## DIRECTIONS FOR THIS TASK
In the entries that follow, which lines hold the string "cette"? List them.

[Records excerpted from a collection]
_ _ _ _ _

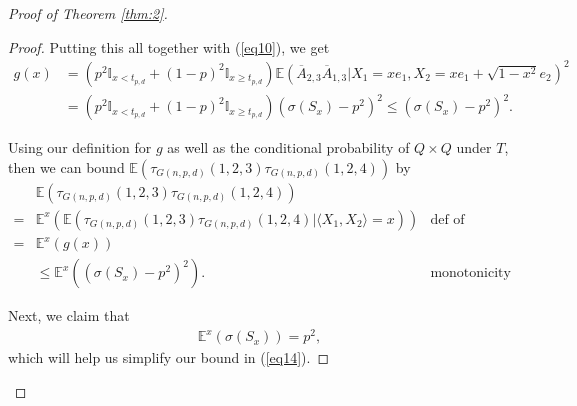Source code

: \documentclass{article}
\begin{document}
\begin{proof}[Proof of Theorem \ref{thm:2}]
\begin{proof}
Putting this all together with (\ref{eq10}), we get
\begin{align}
    g(x) &= \left(p^2\mathbb{I}_{ x < t_{p,d}} + (1-p)^2\mathbb{I}_{ x \geq t_{p,d}} \right)\mathbb{E}\left(\overline{A}_{2,3}\overline{A}_{1,3} | X_1 = xe_1, X_2 = xe_1 + \sqrt{1-x^2}e_2\right)^2 \nonumber\\
    &= \left(p^2\mathbb{I}_{ x < t_{p,d}} + (1-p)^2\mathbb{I}_{ x \geq t_{p,d}} \right)(\sigma(S_x) - p^2)^2 \leq (\sigma(S_x) - p^2)^2\label{eq12}.
\end{align}

Using our definition for $g$ as well as the conditional probability of $Q \times Q$ under $T$, then we can bound $\mathbb{E}\left( \tau_{G(n,p,d)}(1,2,3)\tau_{G(n,p,d)}(1,2,4) \right)$ by
\begin{align}
    &\mathbb{E}\left( \tau_{G(n,p,d)}(1,2,3)\tau_{G(n,p,d)}(1,2,4) \right)\nonumber\\
    =&\mathbb{E}^x \left( \mathbb{E}\left( \tau_{G(n,p,d)}(1,2,3)\tau_{G(n,p,d)}(1,2,4) | \langle X_1, X_2 \rangle = x \right) \right) & \text{def of conditional probability}\nonumber\\
    =&\mathbb{E}^x \left( g(x) \right)\nonumber\\
    &\leq \mathbb{E}^x \left( (\sigma(S_x) - p^2)^2 \right).\label{eq14} &  \text{monotonicity}
\end{align}

Next, we claim that 
\begin{align*}
    \mathbb{E}^x(\sigma(S_x)) = p^2,
\end{align*}
which will help us simplify our bound in (\ref{eq14}). 


\end{proof}
\end{proof}
\end{document}
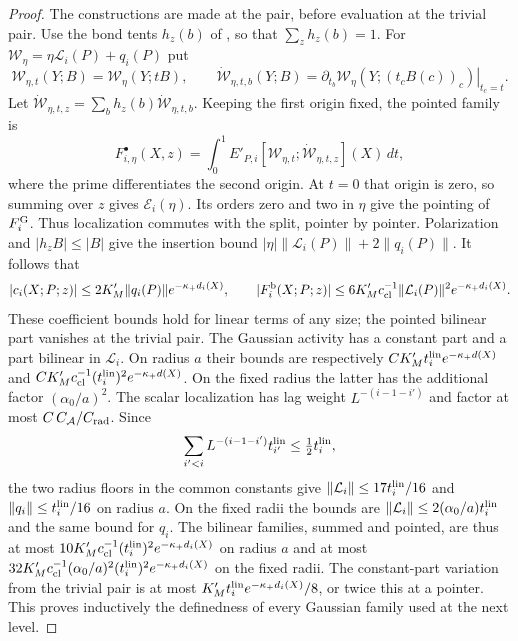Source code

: \documentclass[11pt,letterpaper,reqno]{amsart}
\theoremstyle{definition}
\theoremstyle{remark}
\begin{document}
\begin{proof}
The constructions are made at the pair, before evaluation at the
trivial pair. Use the bond tents $h_z(b)$ of
\cite[Equation~(760)]{YMM1}, so that $\sum_zh_z(b)=1$.
For $\mathcal W_\eta=\eta\mathcal L_i(P)+q_i(P)$ put
\[
 \mathcal W_{\eta,t}(Y;B)=\mathcal W_\eta(Y;tB),\qquad
 \dot{\mathcal W}_{\eta,t,b}(Y;B)=
 \left.\partial_{t_b}\mathcal W_\eta(Y;(t_cB(c))_c)\right|_{t_c=t}.
\]
Let $\dot{\mathcal W}_{\eta,t,z}=\sum_bh_z(b)\dot{\mathcal W}_{\eta,t,b}$.
Keeping the first origin fixed, the pointed family is
\[
 F_{i,\eta}^\bullet(X,z)=\int_0^1
 E'_{P,i}[\mathcal W_{\eta,t};\dot{\mathcal W}_{\eta,t,z}](X)\,dt,
\]
where the prime differentiates the second origin. At $t=0$ that
origin is zero, so summing over $z$ gives $\mathcal E_i(\eta)$.
Its orders zero and two in $\eta$ give the pointing of $F_i^{\rm G}$.
Thus localization commutes with the split, pointer by pointer.
Polarization and $|h_zB|\le|B|$ give the insertion bound
$|\eta|\|\mathcal L_i(P)\|+2\|q_i(P)\|$. It follows that
\[
 |c_i(X;P;z)|\le2K'_M\|q_i(P)\|e^{-\kappa_+d_i(X)},\qquad
 |F_i^{\rm b}(X;P;z)|\le6K'_Mc_{\rm cl}^{-1}
                  \|\mathcal L_i(P)\|^2e^{-\kappa_+d_i(X)}.
\]
These coefficient bounds hold for linear terms of any size;
the pointed bilinear part vanishes at the trivial pair.
The Gaussian activity has a constant part and a part bilinear in
$\mathcal L_i$. On radius $a$ their bounds are respectively
$C K'_M t_i^{\rm lin} e^{-\kappa_+d(X)}$ and
$C K'_M c_{\rm cl}^{-1}(t_i^{\rm lin})^2e^{-\kappa_+d(X)}$.
On the fixed radius the latter has the additional factor
$(\alpha_0/a)^2$. The scalar localization has lag weight
$L^{-(i-1-i')}$ and factor at most
$C\,C_{\mathcal A}/C_{\rm rad}$. Since
\[
 \sum_{i'<i}L^{-(i-1-i')}t_{i'}^{\rm lin}\le\tfrac12t_i^{\rm lin},
\]
the two radius floors in the common constants give
$\|\mathcal L_i\|\le17t_i^{\rm lin}/16$ and
$\|q_i\|\le t_i^{\rm lin}/16$ on radius $a$.
On the fixed radii the bounds are
$\|\mathcal L_i\|\le2(\alpha_0/a)t_i^{\rm lin}$ and the
same bound for $q_i$. The bilinear families, summed and
pointed, are thus at most
$10K'_Mc_{\rm cl}^{-1}(t_i^{\rm lin})^2e^{-\kappa_+d_i(X)}$
on radius $a$ and at most
$32K'_Mc_{\rm cl}^{-1}(\alpha_0/a)^2(t_i^{\rm lin})^2
e^{-\kappa_+d_i(X)}$ on the fixed radii. The constant-part
variation from the trivial pair is at most
$K'_Mt_i^{\rm lin}e^{-\kappa_+d_i(X)}/8$, or twice this
at a pointer. This proves inductively the definedness of
every Gaussian family used at the next level.


\end{proof}
\end{document}
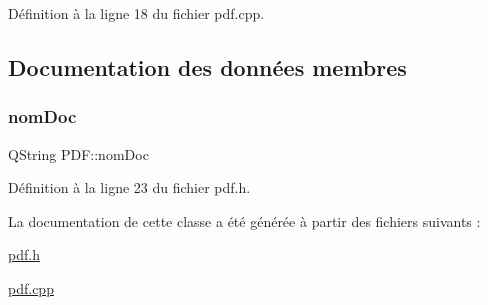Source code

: Définition à la ligne 18 du fichier pdf.\+cpp.



\subsection{Documentation des données membres}
\mbox{\label{class_p_d_f_ab62ed8b5ba6389035dd0aa0455ffd4f2}} 
\subsubsection{\texorpdfstring{nom\+Doc}{nomDoc}}
{\footnotesize\ttfamily Q\+String P\+D\+F\+::nom\+Doc\hspace{0.3cm}{\ttfamily [private]}}



Définition à la ligne 23 du fichier pdf.\+h.



La documentation de cette classe a été générée à partir des fichiers suivants \+:\begin{DoxyCompactItemize}
\item 
\hyperlink{pdf_8h}{pdf.\+h}\item 
\hyperlink{pdf_8cpp}{pdf.\+cpp}\end{DoxyCompactItemize}
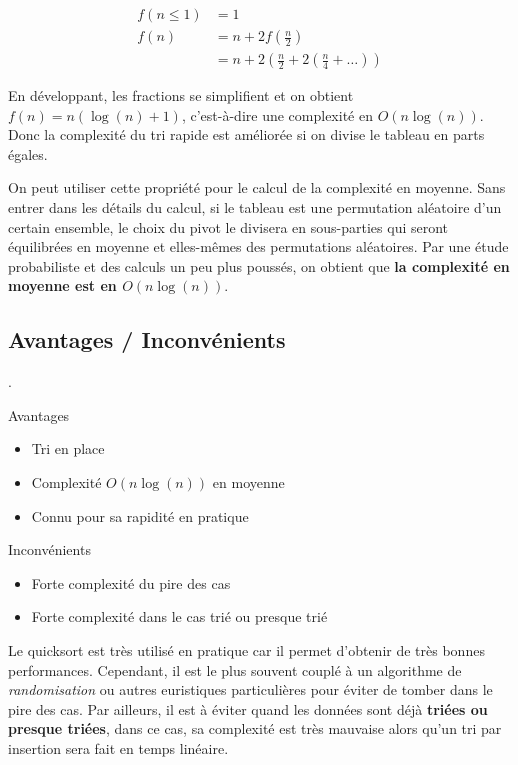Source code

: \documentclass{../cours}
\begin{document}
\begin{align}
f( n \leq 1) &= 1 \\
f(n) &= n + 2 f \left(\frac{n}{2} \right) \\
     &= n + 2 \left( \frac{n}{2} + 2 \left( \frac{n}{ 4} + \dots \right) \right)
\end{align}

En développant, les fractions se simplifient et on obtient $f(n) = n(\log(n) + 1)$, c'est-à-dire une complexité en $O(n \log(n))$. Donc la complexité du tri rapide est améliorée si on divise le tableau en parts égales.

On peut utiliser cette propriété pour le calcul de la complexité en moyenne. Sans entrer dans les détails du calcul, si le tableau est une permutation aléatoire d'un certain ensemble, le choix du pivot le divisera en sous-parties qui seront équilibrées en moyenne et elles-mêmes des permutations aléatoires. Par une étude probabiliste et des calculs un peu plus poussés, on obtient que \textbf{la complexité en moyenne est en $O(n \log(n))$}.


\subsection{Avantages / Inconvénients}

.

\begin{minipage}[t]{0.49 \textwidth}
Avantages

\begin{itemize}
\item Tri en place 
\item Complexité $O(n \log(n))$ en moyenne
\item Connu pour sa rapidité en pratique
\end{itemize}

\end{minipage}
\begin{minipage}[t]{0.49 \textwidth}
Inconvénients

\begin{itemize}
\item Forte complexité du pire des cas
\item Forte complexité dans le cas trié ou presque trié
\end{itemize}
\end{minipage}

\vspace{0.5cm}

Le quicksort est très utilisé en pratique car il permet d'obtenir de très bonnes performances. Cependant,
il est le plus souvent couplé à un algorithme de \textit{randomisation} ou autres euristiques particulières 
pour éviter de tomber dans le pire des cas. Par ailleurs, il est à éviter quand les données sont déjà \textbf{triées ou presque triées}, dans ce cas, sa complexité est très mauvaise alors qu'un tri par insertion sera fait en temps linéaire.
\end{document}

_ _ _ _ _

## WRITTEN ANSWER
La documentation de cette classe a été générée à partir des fichiers suivants \+:\begin{DoxyCompactItemize}
On peut utiliser cette propriété pour le calcul de la complexité en moyenne. Sans entrer dans les détails du calcul, si le tableau est une permutation aléatoire d'un certain ensemble, le choix du pivot le divisera en sous-parties qui seront équilibrées en moyenne et elles-mêmes des permutations aléatoires. Par une étude probabiliste et des calculs un peu plus poussés, on obtient que \textbf{la complexité en moyenne est en $O(n \log(n))$}.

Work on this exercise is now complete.